BlogYayınlar

KATILIMCI FAŞİZMİN ”KATILIMCI” UNSURUNA DAİR

‘’Katılımcı faşizm’’ benim için ideolojik ve retoriksel bir sopa değil de siyasal iktisatla ilgili teknik bir terimdir. Ben bu terimi kullandığımda çoğu insan onun ‘’faşizm’’ kısmına tepki gösterir, ama ‘’katılımcı’’ kısmını göz ardı eder. Oysa katılımcı unsur bu yönetim sisteminin nasıl böylesine kalıcı ve dayanıklı olduğunun anlaşılması bakımından hayatî önemdedir.

Modern dünyada pek çok insan nasıl yönetildikleri konusunda söz sahibi olmayı talep eder.
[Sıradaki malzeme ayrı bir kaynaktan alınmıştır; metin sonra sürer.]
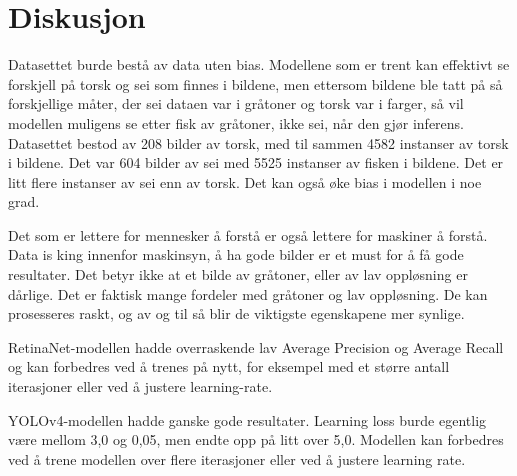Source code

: 




\section{Diskusjon}
\label{part:discussion}
Datasettet burde bestå av data uten bias. Modellene som er trent kan effektivt se forskjell på torsk og sei som finnes i bildene, men ettersom bildene ble tatt på så forskjellige måter, der sei dataen var i gråtoner og torsk var i farger, så vil modellen muligens se etter fisk av gråtoner, ikke sei, når den gjør inferens. Datasettet bestod av 208 bilder av torsk, med til sammen 4582 instanser av torsk i bildene. Det var 604 bilder av sei med 5525 instanser av fisken i bildene. Det er litt flere instanser av sei enn av torsk. Det kan også øke bias i modellen i noe grad.

Det som er lettere for mennesker å forstå er også lettere for maskiner å forstå. Data is king innenfor maskinsyn, å ha gode bilder er et must for å få gode resultater. Det betyr ikke at et bilde av gråtoner, eller av lav oppløsning er dårlige. Det er faktisk mange fordeler med gråtoner og lav oppløsning. De kan prosesseres raskt, og av og til så blir de viktigste egenskapene mer synlige.

RetinaNet-modellen hadde overraskende lav Average Precision og Average Recall og kan forbedres ved å trenes på nytt, for eksempel med et større antall iterasjoner eller ved å justere learning-rate. 

YOLOv4-modellen hadde ganske gode resultater. Learning loss burde egentlig være mellom 3,0 og 0,05, men endte opp på litt over 5,0. Modellen kan forbedres ved å trene modellen over flere iterasjoner eller ved å justere learning rate.

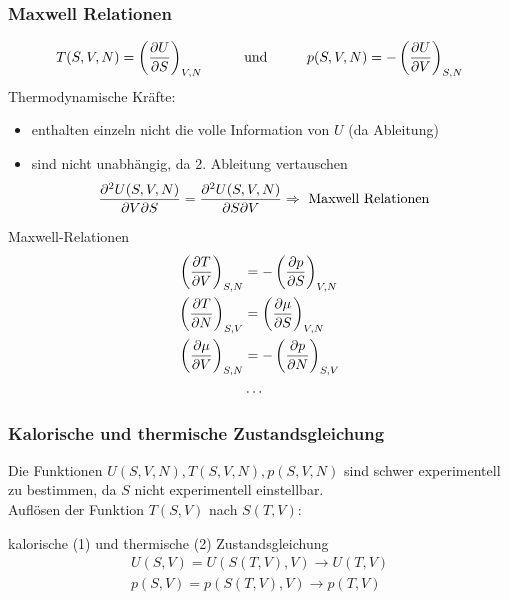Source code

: \subsubsection{Maxwell Relationen}
\begin{align}
    T(S,V,N)=\left(\frac{\partial U}{\partial S}\right)_{V,N} \hspace{1cm} \text{und} \hspace{1cm} p(S,V,N)= -\left(\frac{\partial U}{\partial V}\right)_{S,N}
\end{align}
Thermodynamische Kräfte:
\begin{itemize}
    \item enthalten einzeln nicht die volle Information von $U$ (da Ableitung)
    \item sind nicht unabhängig, da 2. Ableitung vertauschen
        \begin{align}
            \pdv{U(S,V,N)}{V}{S}=\pdv{U(S,V,N)}{S}{V} &\Rightarrow \text{ Maxwell Relationen} 
        \end{align}
\end{itemize}



\begin{definition}{Maxwell-Relationen}
    \begin{align}
        \left(\frac{\partial T}{\partial V}\right)_{S,N} &= -\left(\frac{\partial p}{\partial S}\right)_{V,N}\\
        \left(\frac{\partial T}{\partial N}\right)_{S,V} &=\left(\frac{\partial \mu}{\partial S}\right)_{V,N}\\
        \left(\frac{\partial \mu}{\partial V}\right)_{S,N} &=-\left(\frac{\partial p}{\partial N}\right)_{S,V}\\
        &\dots
    \end{align}
\end{definition}


\subsubsection{Kalorische und thermische Zustandsgleichung}
Die Funktionen $U(S,V,N),T(S,V,N),p(S,V,N)$ sind schwer experimentell zu bestimmen, da $S$ nicht experimentell einstellbar.\\
Auflösen der Funktion $T(S,V)$ nach $S(T,V)$:
\begin{definition}{kalorische (1) und thermische (2) Zustandsgleichung}
    \begin{align}
        U(S,V) = U(S(T,V),V) \rightarrow U(T,V)\\
        p(S,V) = p(S(T,V),V) \rightarrow p(T,V)
    \end{align}
\end{definition}

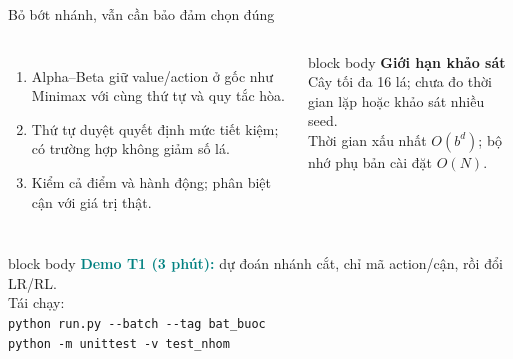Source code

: \documentclass[aspectratio=169,10pt]{beamer}
\begin{document}
\begin{frame}{Bỏ bớt nhánh, vẫn cần bảo đảm chọn đúng}
\begin{columns}[T,onlytextwidth]
\begin{enumerate}\setlength{\itemsep}{8pt}
  \item Alpha--Beta giữ value/action ở gốc như Minimax với cùng thứ tự và quy tắc hòa.
  \item Thứ tự duyệt quyết định mức tiết kiệm; có trường hợp không giảm số lá.
  \item Kiểm cả điểm và hành động; phân biệt cận với giá trị thật.
\end{enumerate}
\begin{beamercolorbox}[rounded=true,sep=8pt,wd=\linewidth]{block body}
\textbf{Giới hạn khảo sát}\\
Cây tối đa 16 lá; chưa đo thời gian lặp hoặc khảo sát nhiều seed.\\[4pt]
\small Thời gian xấu nhất $O(b^d)$; bộ nhớ phụ bản cài đặt $O(N)$.\\[4pt]
\end{beamercolorbox}
\end{columns}
\vspace{9pt}
\begin{beamercolorbox}[rounded=true,sep=7pt,wd=\linewidth]{block body}
\textcolor{Teal}{\bfseries Demo T1 (3 phút):} dự đoán nhánh cắt, chỉ mã action/cận, rồi đổi LR/RL.\\[4pt]
\scriptsize Tái chạy:\\
\texttt{python run.py -{}-batch -{}-tag bat\_buoc}\\
\texttt{python -m unittest -v test\_nhom}
\end{beamercolorbox}
\end{frame}
\end{document}
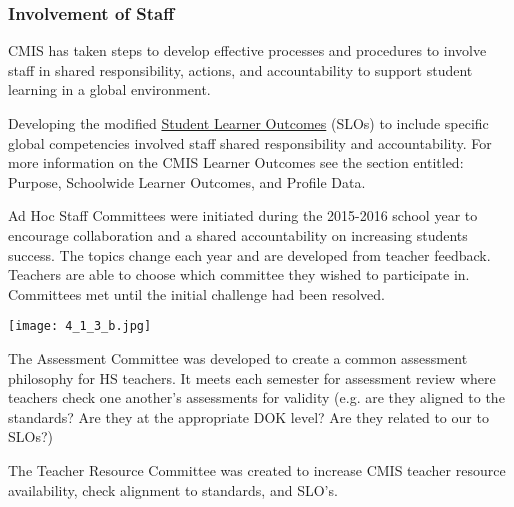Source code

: \subsubsection{Involvement of Staff}



\begin{findings}
CMIS has taken steps to develop effective processes and procedures to involve staff in shared responsibility, actions, and accountability to support student learning in a global environment.


Developing the modified \href{https://docs.google.com/document/d/1bIbV9pgGz2vpXYJdnRzL_Od5PS35egy7lgBOBuszgD4/edit}{Student Learner Outcomes} (SLOs) to include specific global competencies involved staff shared responsibility and accountability.  For more information on the CMIS Learner Outcomes see the section entitled: Purpose, Schoolwide Learner Outcomes, and Profile Data.


Ad Hoc Staff Committees were initiated during the 2015-2016 school year to encourage collaboration and a shared accountability on increasing students success. The topics change each year and are developed from teacher feedback. Teachers are able to choose which committee they wished to participate in. Committees met until the initial challenge had been resolved. 

{\centering\texttt{[image: 4\_1\_3\_b.jpg]}}

The Assessment Committee was developed to create a common assessment philosophy for HS teachers. It meets each semester for assessment review where teachers check one another’s assessments for validity (e.g. are they aligned to the standards? Are they at the appropriate DOK level? Are they related to our to SLOs?) 

The Teacher Resource Committee was created to increase CMIS teacher resource availability, check alignment to standards, and SLO’s. 


\end{findings}

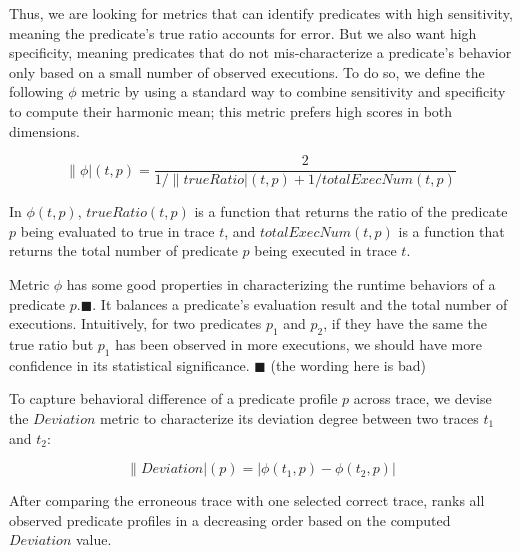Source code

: Thus, we are looking for metrics that can identify
predicates with high sensitivity, meaning the predicate's true
ratio accounts for error. But we also want
high specificity, meaning predicates that do not mis-characterize
a predicate's behavior only based on a small number of
observed executions. To do so, we define the following
$\phi$ metric by using a standard way to
combine sensitivity and specificity to compute their
harmonic mean; this metric prefers high scores in both dimensions. 

\vspace{-3mm}

{\small{
\[
\|\phi|(t, p) = \frac{2}{{1}/{\|trueRatio|(t, p)} + {1}/{totalExecNum(t, p)}}
\]
}}

\vspace{-3mm}

In $\phi(t, p)$, $trueRatio(t, p)$ is a function that returns the ratio of the predicate $p$ being
evaluated to true in trace $t$, and $totalExecNum(t, p)$ is a function
that returns the total number of predicate $p$ being executed in trace $t$.

Metric $\phi$ has some good properties in characterizing the
runtime behaviors of a predicate $p$.$\blacksquare$.
It balances a predicate's evaluation result and the total number of executions.
Intuitively, for two predicates $p_1$ and $p_2$, if they have the same
the true ratio but $p_1$ has been observed in more executions, we
should have more confidence in its statistical significance. $\blacksquare$
(the wording here is bad)

To capture behavioral difference of a predicate profile $p$
across trace, we devise the  $Deviation$ metric
to characterize its deviation degree between two traces $t_1$ and $t_2$:

\vspace{-2mm}

{\small{
\[
\|Deviation|(p) = |\phi(t_1, p) - \phi(t_2, p)|
\]
}}
\vspace{-4mm}

After comparing the erroneous trace with one selected correct trace,
\ourtool ranks all observed predicate profiles in
a decreasing order based on the computed $Deviation$ value.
Oysa gerçek hayatta, geniş bir toplumdaki her gerçek yönetim sistemi bir oligarşidir ve oligarşi olmak zorundadır. Ne basit anlamda demokrasi ne de katı diktatörlük veya monarşi anlamında otokrasi işleyebilir bir sistemdir. Fakat (görünüşte nominal bir başı olabilirse de) nispeten küçük bir yönetenler grubunun ve onların kilit finansal destekçilerinin asıl yönetim işini yaptıkları bir sistem -yani oligarşi- pekala işleyebilir, aslında kaçınılmazdır. Böylece, ister tasarımla isterse deneme yanılmayla olsun, bu bütün modern hükümetlerin aldığı biçimdir.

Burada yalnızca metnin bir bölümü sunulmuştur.